DATA LISTING START
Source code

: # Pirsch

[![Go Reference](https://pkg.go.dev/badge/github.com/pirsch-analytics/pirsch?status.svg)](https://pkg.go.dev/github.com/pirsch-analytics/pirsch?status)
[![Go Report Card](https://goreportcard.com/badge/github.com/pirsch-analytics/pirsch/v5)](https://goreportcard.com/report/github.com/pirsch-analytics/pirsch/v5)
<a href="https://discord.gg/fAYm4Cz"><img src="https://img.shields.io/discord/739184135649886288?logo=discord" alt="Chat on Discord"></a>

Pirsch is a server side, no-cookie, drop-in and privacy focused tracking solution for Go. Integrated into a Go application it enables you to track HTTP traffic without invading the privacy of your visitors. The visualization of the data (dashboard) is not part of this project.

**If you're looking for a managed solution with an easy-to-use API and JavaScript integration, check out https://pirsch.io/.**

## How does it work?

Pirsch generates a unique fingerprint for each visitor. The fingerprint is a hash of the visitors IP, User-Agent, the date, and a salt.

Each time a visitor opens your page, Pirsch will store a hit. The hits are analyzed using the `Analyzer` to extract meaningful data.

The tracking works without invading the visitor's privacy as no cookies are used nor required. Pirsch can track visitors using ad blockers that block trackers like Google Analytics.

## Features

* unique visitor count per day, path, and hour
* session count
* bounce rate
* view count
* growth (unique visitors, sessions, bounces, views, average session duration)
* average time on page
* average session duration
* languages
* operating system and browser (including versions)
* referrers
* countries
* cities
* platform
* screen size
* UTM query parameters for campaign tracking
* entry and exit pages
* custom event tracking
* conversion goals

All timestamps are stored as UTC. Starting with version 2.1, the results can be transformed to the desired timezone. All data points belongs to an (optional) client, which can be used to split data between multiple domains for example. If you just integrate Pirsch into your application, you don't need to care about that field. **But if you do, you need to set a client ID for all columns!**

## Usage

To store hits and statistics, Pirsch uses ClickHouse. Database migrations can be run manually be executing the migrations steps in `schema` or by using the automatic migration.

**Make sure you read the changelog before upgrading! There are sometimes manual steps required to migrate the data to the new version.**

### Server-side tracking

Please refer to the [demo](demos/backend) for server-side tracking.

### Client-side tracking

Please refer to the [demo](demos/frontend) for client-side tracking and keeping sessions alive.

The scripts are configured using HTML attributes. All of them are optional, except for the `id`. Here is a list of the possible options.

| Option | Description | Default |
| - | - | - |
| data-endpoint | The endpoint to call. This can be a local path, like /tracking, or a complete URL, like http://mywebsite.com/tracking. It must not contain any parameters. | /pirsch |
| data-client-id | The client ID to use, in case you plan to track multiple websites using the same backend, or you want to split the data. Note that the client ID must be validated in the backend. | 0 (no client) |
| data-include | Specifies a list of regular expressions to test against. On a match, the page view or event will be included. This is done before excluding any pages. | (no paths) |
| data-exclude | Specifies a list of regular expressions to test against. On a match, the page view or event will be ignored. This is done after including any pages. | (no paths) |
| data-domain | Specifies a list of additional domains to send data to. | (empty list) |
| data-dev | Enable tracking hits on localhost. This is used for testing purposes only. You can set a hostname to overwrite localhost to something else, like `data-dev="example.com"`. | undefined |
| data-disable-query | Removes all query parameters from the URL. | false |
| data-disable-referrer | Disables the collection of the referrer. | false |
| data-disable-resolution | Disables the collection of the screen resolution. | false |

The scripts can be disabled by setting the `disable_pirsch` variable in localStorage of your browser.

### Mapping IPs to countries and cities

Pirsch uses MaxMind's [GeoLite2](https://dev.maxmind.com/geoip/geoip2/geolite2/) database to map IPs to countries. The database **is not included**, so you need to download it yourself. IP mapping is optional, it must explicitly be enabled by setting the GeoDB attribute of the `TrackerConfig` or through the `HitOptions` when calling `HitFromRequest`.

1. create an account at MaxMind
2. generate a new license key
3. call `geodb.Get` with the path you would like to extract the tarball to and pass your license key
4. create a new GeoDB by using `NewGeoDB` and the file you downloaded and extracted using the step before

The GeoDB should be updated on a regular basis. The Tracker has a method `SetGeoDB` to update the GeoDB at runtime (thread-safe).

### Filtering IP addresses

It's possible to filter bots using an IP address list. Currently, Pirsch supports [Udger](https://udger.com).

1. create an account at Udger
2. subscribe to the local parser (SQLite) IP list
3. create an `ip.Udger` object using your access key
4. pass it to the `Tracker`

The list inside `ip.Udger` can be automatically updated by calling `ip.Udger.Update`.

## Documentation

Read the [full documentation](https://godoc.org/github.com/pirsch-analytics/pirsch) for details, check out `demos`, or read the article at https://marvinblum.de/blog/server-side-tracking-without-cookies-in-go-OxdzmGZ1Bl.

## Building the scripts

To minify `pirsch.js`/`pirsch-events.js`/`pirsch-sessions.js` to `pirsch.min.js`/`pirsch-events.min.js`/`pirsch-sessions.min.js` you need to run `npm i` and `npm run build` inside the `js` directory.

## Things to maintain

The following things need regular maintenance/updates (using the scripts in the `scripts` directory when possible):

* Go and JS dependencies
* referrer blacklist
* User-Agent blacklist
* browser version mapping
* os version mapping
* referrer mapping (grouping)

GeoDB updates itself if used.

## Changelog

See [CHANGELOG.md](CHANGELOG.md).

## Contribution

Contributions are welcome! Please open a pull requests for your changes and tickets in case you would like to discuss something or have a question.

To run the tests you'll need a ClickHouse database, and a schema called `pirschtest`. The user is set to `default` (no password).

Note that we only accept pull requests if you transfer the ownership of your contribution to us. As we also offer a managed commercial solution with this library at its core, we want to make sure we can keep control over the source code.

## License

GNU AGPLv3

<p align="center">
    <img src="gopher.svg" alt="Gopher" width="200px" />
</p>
DATA LISTING END
▶ [ABOUT THIS TASK] Write out only those lines of the entries that lie between the line containing "Note that we" and the last line, inclusive, reproducing them exactly.

▶ [WRITTEN ANSWER]
Note that we only accept pull requests if you transfer the ownership of your contribution to us. As we also offer a managed commercial solution with this library at its core, we want to make sure we can keep control over the source code.

## License

GNU AGPLv3

<p align="center">
    <img src="gopher.svg" alt="Gopher" width="200px" />
</p>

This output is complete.